Where does the string "return" appear? Copy every line of the entries below that holds it.
(Excerpted data begins)
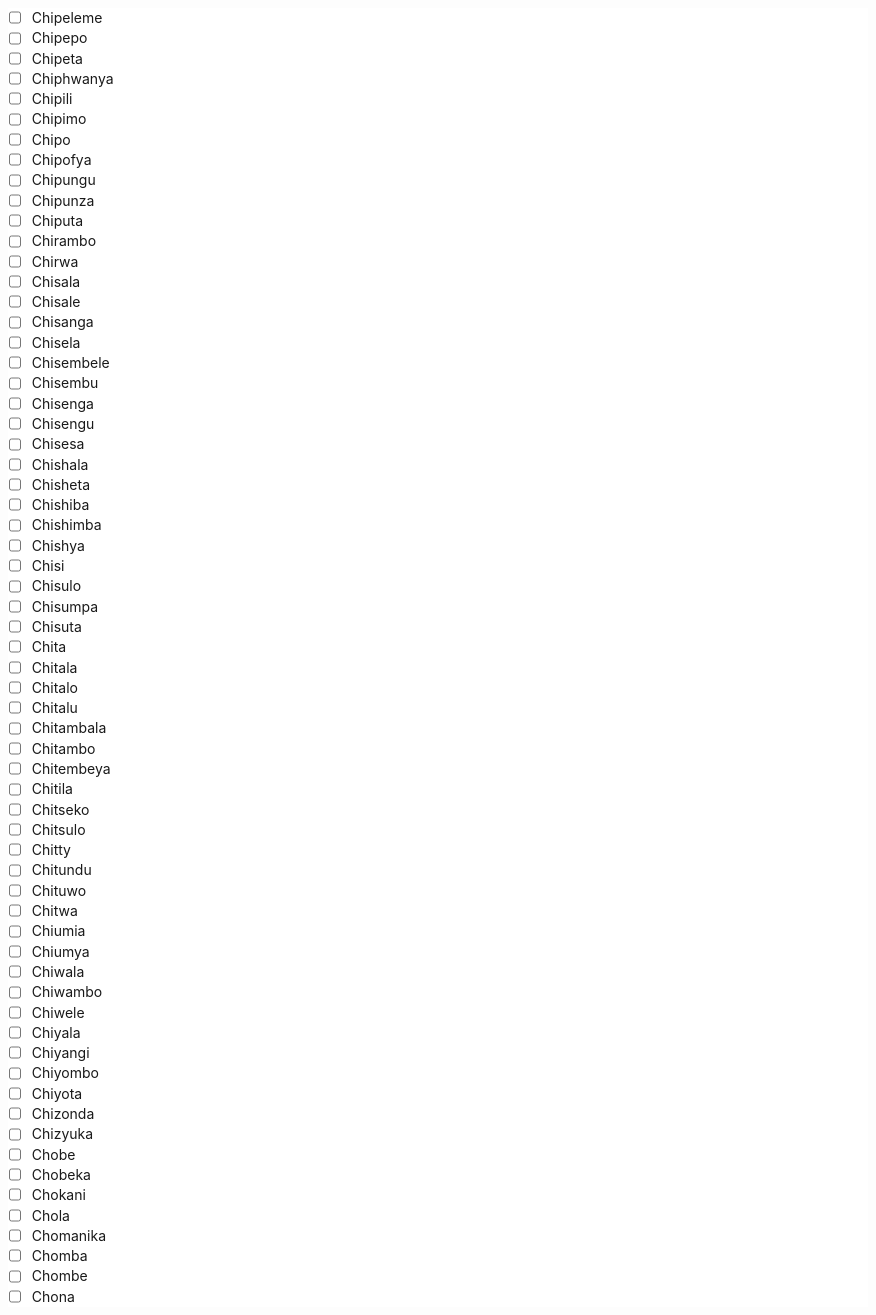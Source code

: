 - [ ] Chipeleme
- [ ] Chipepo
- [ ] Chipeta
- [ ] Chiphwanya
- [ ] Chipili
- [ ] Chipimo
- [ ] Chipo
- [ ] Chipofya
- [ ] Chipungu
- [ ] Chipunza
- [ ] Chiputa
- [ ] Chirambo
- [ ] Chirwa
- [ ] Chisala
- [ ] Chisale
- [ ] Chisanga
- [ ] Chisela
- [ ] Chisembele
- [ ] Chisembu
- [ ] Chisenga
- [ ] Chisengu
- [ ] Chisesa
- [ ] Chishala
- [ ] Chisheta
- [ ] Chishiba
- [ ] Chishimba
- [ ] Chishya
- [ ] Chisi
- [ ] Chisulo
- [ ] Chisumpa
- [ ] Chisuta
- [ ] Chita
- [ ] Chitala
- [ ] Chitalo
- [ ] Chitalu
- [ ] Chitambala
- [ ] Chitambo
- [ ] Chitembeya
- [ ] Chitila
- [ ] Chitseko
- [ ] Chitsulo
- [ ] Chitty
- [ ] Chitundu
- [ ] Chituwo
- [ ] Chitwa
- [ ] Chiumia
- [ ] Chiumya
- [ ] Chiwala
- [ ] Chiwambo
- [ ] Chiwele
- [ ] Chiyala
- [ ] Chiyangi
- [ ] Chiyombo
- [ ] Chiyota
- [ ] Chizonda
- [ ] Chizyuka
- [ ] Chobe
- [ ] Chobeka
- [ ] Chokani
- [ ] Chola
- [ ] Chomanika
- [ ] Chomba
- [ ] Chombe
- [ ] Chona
(Excerpted data ends)
(Excerpted data begins)
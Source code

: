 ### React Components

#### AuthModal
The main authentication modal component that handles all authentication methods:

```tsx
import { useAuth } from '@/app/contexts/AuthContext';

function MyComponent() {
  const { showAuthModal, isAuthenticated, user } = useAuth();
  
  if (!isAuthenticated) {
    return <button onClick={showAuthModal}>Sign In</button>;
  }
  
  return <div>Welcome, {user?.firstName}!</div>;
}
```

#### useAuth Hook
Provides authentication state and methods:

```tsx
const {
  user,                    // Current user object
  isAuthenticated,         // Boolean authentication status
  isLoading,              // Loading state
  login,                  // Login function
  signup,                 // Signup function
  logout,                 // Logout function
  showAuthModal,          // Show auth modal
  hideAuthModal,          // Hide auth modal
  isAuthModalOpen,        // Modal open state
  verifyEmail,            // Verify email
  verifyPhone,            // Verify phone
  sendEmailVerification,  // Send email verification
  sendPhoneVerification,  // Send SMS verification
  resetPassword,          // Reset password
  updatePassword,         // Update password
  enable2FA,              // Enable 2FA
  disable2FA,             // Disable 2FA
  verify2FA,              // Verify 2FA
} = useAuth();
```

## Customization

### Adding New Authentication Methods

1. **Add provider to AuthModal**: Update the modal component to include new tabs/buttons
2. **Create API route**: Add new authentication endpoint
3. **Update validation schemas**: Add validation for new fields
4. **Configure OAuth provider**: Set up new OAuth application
(Excerpted data ends)
(Excerpted data begins)
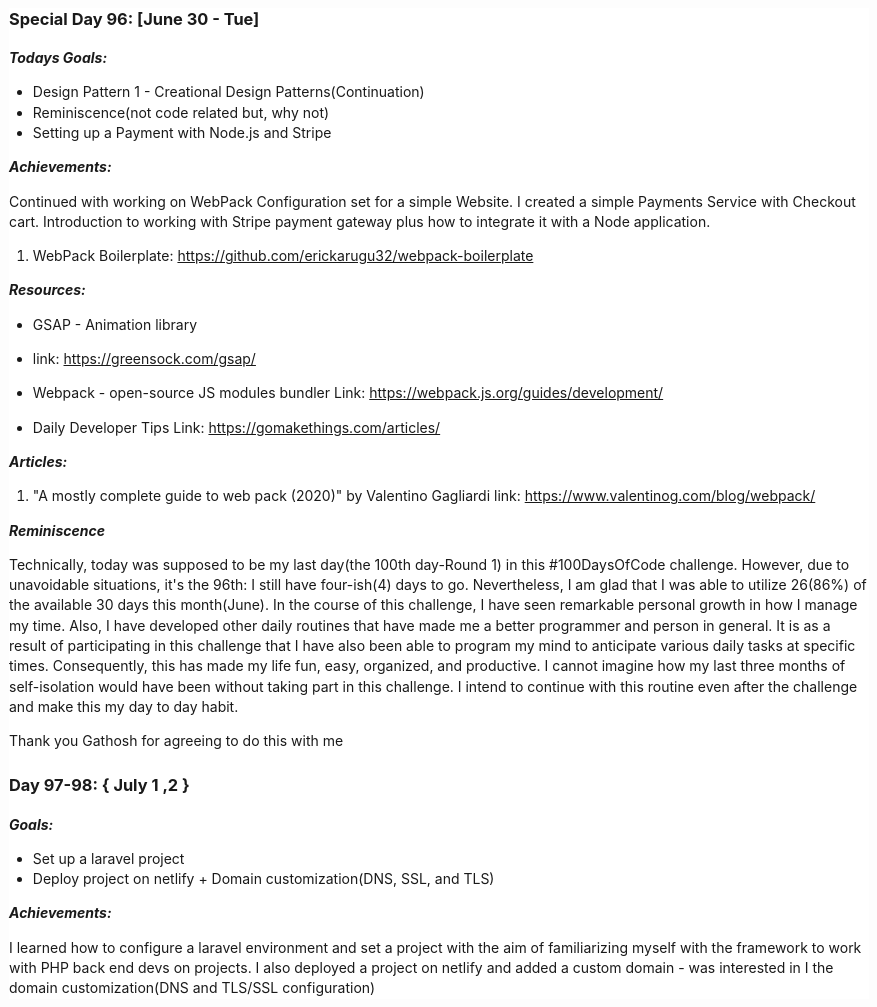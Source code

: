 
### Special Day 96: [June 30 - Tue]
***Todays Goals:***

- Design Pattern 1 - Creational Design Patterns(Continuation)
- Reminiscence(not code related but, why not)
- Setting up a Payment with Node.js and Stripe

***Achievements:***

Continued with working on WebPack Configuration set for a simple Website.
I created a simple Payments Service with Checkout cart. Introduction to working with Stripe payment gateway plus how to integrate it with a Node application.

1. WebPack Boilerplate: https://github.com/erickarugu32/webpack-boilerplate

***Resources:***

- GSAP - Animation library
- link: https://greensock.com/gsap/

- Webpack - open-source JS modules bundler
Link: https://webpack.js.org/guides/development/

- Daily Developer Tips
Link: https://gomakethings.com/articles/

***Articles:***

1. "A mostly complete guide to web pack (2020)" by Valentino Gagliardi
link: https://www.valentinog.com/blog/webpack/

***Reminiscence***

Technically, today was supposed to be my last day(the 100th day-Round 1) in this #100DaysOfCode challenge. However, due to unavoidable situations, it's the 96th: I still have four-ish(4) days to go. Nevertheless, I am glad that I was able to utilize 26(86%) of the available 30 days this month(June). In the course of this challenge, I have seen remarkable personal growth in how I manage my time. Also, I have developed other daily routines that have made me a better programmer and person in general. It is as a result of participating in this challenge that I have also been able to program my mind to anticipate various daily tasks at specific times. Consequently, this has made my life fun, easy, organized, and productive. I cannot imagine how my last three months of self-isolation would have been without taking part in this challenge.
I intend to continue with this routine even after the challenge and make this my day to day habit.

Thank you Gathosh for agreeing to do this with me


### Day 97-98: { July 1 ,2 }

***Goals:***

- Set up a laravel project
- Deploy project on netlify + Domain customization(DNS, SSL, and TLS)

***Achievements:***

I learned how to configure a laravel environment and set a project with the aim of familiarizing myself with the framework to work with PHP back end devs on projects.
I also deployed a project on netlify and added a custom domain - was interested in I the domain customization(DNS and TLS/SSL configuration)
(Excerpted data ends)
→ **Response for this exercise**
    return <button onClick={showAuthModal}>Sign In</button>;
  return <div>Welcome, {user?.firstName}!</div>;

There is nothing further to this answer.